Et nous voilà propulsés dans un tunnel noir comme l'enfer. J'ouvre le chemin, comme de bien entendu, et les 3 nanas entament un concours du plus beau cri hystérique, du plus conventionnel effet. Des ficelles censées imiter des toiles d'araignées nous glissent le long du visage, des rires démoniaques résonnent, avec un max de réverb', des spots verts ou violets flashent de grandes chauves souris qui remuent les ailes, agitées évidemment par des employés que l'on entend se déplacer dans des couloirs parallèles au notre. Les filles en rajoutent tant qu'elles peuvent, dans la peur feinte. Tout ça n'est qu'un alibi pour se coller à moi, me tripoter partout, me frotter leur poitrine dans le dos. Des squelettes font cliqueter leurs os, agitent leurs chaines et les filles se relaient pour me serrer dans leurs bras en me hurlant dans les oreilles : J'ai peeeeuuuurrr, Saoulfifre, sens comme mon cœur bat ?

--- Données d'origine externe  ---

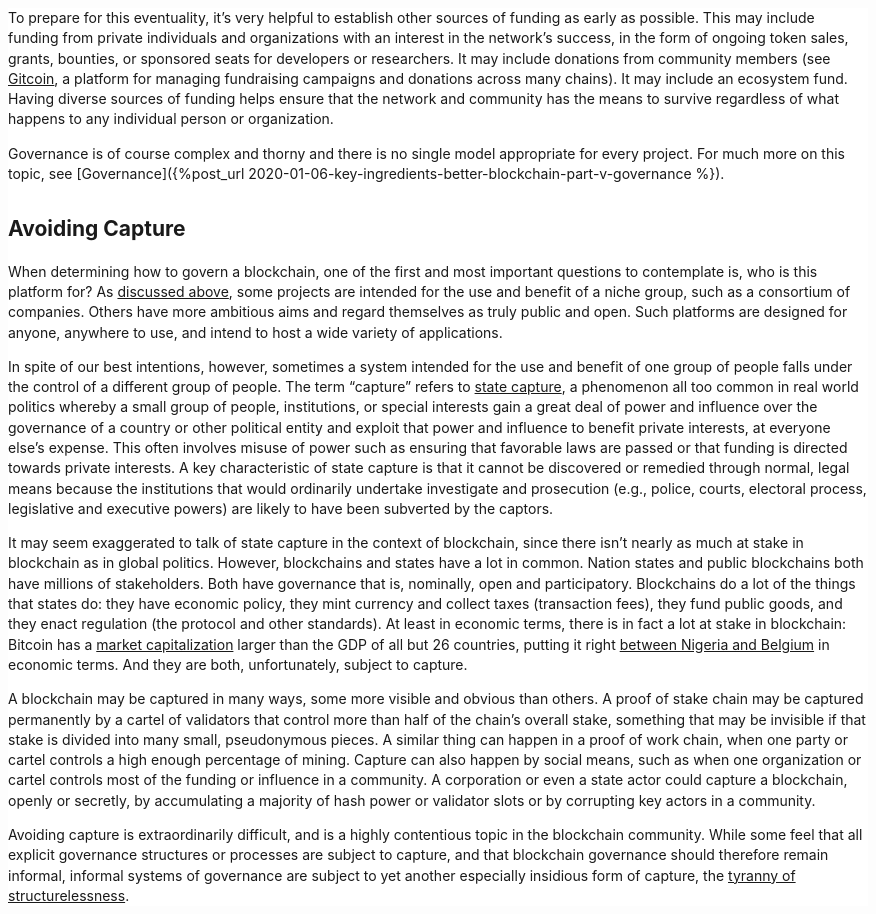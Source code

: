 To prepare for this eventuality, it’s very helpful to establish other sources of funding as early as possible. This may include funding from private individuals and organizations with an interest in the network’s success, in the form of ongoing token sales, grants, bounties, or sponsored seats for developers or researchers. It may include donations from community members (see [Gitcoin](https://gitcoin.co/), a platform for managing fundraising campaigns and donations across many chains). It may include an ecosystem fund. Having diverse sources of funding helps ensure that the network and community has the means to survive regardless of what happens to any individual person or organization.

Governance is of course complex and thorny and there is no single model appropriate for every project. For much more on this topic, see [Governance]({%post_url 2020-01-06-key-ingredients-better-blockchain-part-v-governance %}).


## Avoiding Capture

When determining how to govern a blockchain, one of the first and most important questions to contemplate is, who is this platform for? As [discussed above](#onboarding-and-enfranchisement), some projects are intended for the use and benefit of a niche group, such as a consortium of companies. Others have more ambitious aims and regard themselves as truly public and open. Such platforms are designed for anyone, anywhere to use, and intend to host a wide variety of applications.

In spite of our best intentions, however, sometimes a system intended for the use and benefit of one group of people falls under the control of a different group of people. The term “capture” refers to [state capture](https://en.wikipedia.org/wiki/State_capture), a phenomenon all too common in real world politics whereby a small group of people, institutions, or special interests gain a great deal of power and influence over the governance of a country or other political entity and exploit that power and influence to benefit private interests, at everyone else’s expense. This often involves misuse of power such as ensuring that favorable laws are passed or that funding is directed towards private interests. A key characteristic of state capture is that it cannot be discovered or remedied through normal, legal means because the institutions that would ordinarily undertake investigate and prosecution (e.g., police, courts, electoral process, legislative and executive powers) are likely to have been subverted by the captors.

It may seem exaggerated to talk of state capture in the context of blockchain, since there isn’t nearly as much at stake in blockchain as in global politics. However, blockchains and states have a lot in common. Nation states and public blockchains both have millions of stakeholders. Both have governance that is, nominally, open and participatory. Blockchains do a lot of the things that states do: they have economic policy, they mint currency and collect taxes (transaction fees), they fund public goods, and they enact regulation (the protocol and other standards). At least in economic terms, there is in fact a lot at stake in blockchain: Bitcoin has a [market capitalization](https://coinmarketcap.com/currencies/bitcoin/) larger than the GDP of all but 26 countries, putting it right [between Nigeria and Belgium](https://en.wikipedia.org/wiki/List_of_countries_by_GDP_(nominal)) in economic terms. And they are both, unfortunately, subject to capture.

A blockchain may be captured in many ways, some more visible and obvious than others. A proof of stake chain may be captured permanently by a cartel of validators that control more than half of the chain’s overall stake, something that may be invisible if that stake is divided into many small, pseudonymous pieces. A similar thing can happen in a proof of work chain, when one party or cartel controls a high enough percentage of mining. Capture can also happen by social means, such as when one organization or cartel controls most of the funding or influence in a community. A corporation or even a state actor could capture a blockchain, openly or secretly, by accumulating a majority of hash power or validator slots or by corrupting key actors in a community.

Avoiding capture is extraordinarily difficult, and is a highly contentious topic in the blockchain community. While some feel that all explicit governance structures or processes are subject to capture, and that blockchain governance should therefore remain informal, informal systems of governance are subject to yet another especially insidious form of capture, the [tyranny of structurelessness](https://en.wikipedia.org/wiki/The_Tyranny_of_Structurelessness).

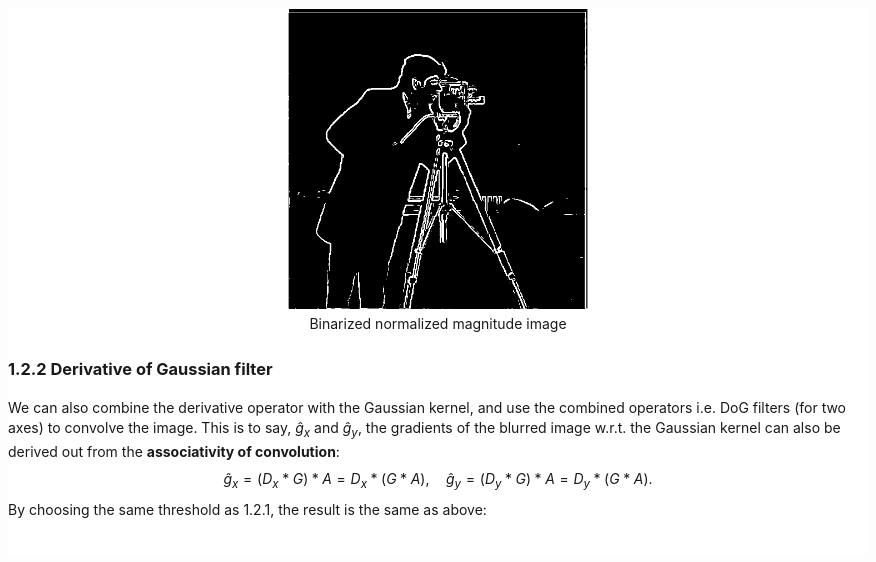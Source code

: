   </figure>
  <figure style="text-align: center; margin: 10px;">
    <img src="p2_pics/part_1_2/1/binmag.png" alt="" style="width: 300px;">
    <figcaption>Binarized normalized magnitude image</figcaption>
  </figure>
</div>

### 1.2.2 Derivative of Gaussian filter

We can also combine the derivative operator with the Gaussian kernel, and use the combined operators i.e. DoG filters (for two axes) to convolve the image. This is to say, $\hat g_x$ and $\hat g_y$, the gradients of the blurred image w.r.t. the Gaussian kernel can also be derived out from the **associativity of convolution**:
$$
\hat g_x=(D_x*G)*A=D_x*(G*A),
\quad\hat g_y=(D_y*G)*A=D_y*(G*A).
$$
By choosing the same threshold as 1.2.1, the result is the same as above:

<div style="display: flex; justify-content: space-around;">
  <figure style="text-align: center; margin: 10px;">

Quel traquenard ! Voilà un escalier non prévenu, je me casse la margoulette, elles en profitent pour se coucher carrément sur moi, leurs gestes, soi-disant incontrôlés, se précisent, le viol, en cette époque lointaine, n'encourt pas encore la cour d'assises et elles en profitent, ces vierges folles ! Je me débats, me relève et essaye d'écourter le circuit des fantômes aux yeux verts étincelant sous le drap, des draculas aux dents rouges et des minettes à la sexualité surexcitée par l'obscurité et ses frissons.

Revenus à l'air libre, nous accélérons les adieux. Le lendemain au collège, j'aurai à supporter leurs sourires pervers, ces pucelles passeront l'année à ricaner sous cape en me lançant leurs œillades inopérantes car j'étais déjà irrémédiablement tombé amoureux ailleurs que dans leurs rets.

Tout ce que je peux vous affirmer sur cette "Maison Hantée", c'est que Satan l'habite !!!